_Exercise data:_
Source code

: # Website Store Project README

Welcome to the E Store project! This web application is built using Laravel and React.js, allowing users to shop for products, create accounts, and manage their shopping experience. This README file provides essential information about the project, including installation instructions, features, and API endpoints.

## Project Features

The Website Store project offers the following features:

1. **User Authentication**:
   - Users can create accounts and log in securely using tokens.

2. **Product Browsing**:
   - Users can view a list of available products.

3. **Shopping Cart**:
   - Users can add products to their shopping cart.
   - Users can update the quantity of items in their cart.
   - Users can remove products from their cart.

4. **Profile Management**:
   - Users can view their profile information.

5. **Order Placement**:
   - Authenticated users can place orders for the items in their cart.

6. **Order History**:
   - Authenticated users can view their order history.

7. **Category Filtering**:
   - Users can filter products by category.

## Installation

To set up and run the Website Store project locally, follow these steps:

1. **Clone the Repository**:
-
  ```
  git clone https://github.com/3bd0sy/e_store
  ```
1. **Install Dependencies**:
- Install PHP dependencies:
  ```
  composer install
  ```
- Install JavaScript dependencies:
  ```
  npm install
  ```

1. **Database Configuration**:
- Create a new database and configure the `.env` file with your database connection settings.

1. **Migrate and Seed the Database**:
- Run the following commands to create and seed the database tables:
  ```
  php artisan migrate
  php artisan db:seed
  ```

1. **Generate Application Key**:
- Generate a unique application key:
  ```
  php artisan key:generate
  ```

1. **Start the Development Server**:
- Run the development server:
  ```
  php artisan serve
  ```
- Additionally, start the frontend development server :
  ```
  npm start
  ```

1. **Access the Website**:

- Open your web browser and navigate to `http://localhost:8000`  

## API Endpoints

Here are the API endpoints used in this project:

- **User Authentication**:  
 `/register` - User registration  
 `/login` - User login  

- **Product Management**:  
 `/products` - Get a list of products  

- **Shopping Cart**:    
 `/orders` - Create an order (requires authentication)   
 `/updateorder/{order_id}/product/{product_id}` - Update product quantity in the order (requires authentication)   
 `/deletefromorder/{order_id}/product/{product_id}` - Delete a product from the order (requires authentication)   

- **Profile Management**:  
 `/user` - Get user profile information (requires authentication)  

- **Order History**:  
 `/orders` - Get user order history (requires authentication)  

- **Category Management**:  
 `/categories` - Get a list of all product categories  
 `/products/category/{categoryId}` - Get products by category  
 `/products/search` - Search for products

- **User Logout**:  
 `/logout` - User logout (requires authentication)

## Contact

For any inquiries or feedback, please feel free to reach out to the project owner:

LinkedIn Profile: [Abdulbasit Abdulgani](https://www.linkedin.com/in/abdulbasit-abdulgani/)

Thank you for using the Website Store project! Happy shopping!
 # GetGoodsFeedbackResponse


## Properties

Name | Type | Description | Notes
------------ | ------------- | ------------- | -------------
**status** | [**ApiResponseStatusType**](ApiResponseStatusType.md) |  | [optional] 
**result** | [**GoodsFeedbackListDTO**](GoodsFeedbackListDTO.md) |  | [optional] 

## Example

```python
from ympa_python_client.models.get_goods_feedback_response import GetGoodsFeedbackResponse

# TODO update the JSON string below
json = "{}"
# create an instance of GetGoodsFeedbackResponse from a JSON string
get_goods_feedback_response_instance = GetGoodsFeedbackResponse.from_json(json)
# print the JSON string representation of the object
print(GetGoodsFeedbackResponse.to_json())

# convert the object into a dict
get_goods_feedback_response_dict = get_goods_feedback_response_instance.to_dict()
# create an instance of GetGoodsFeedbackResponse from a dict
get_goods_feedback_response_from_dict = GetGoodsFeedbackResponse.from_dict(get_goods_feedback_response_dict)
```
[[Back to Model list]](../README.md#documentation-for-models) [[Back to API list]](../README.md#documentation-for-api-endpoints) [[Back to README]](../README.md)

_Task requirements:_
An exact, complete copy of the lines above from the one with "1. **Start the" through the one with "LinkedIn Profile: [Abdulbasit" is the whole answer.

_Response below:_
1. **Start the Development Server**:
- Run the development server:
  ```
  php artisan serve
  ```
- Additionally, start the frontend development server :
  ```
  npm start
  ```

1. **Access the Website**:

- Open your web browser and navigate to `http://localhost:8000`  

## API Endpoints

Here are the API endpoints used in this project:

- **User Authentication**:  
 `/register` - User registration  
 `/login` - User login  

- **Product Management**:  
 `/products` - Get a list of products  

- **Shopping Cart**:    
 `/orders` - Create an order (requires authentication)   
 `/updateorder/{order_id}/product/{product_id}` - Update product quantity in the order (requires authentication)   
 `/deletefromorder/{order_id}/product/{product_id}` - Delete a product from the order (requires authentication)   

- **Profile Management**:  
 `/user` - Get user profile information (requires authentication)  

- **Order History**:  
 `/orders` - Get user order history (requires authentication)  

- **Category Management**:  
 `/categories` - Get a list of all product categories  
 `/products/category/{categoryId}` - Get products by category  
 `/products/search` - Search for products

- **User Logout**:  
 `/logout` - User logout (requires authentication)

## Contact

For any inquiries or feedback, please feel free to reach out to the project owner:

LinkedIn Profile: [Abdulbasit Abdulgani](https://www.linkedin.com/in/abdulbasit-abdulgani/)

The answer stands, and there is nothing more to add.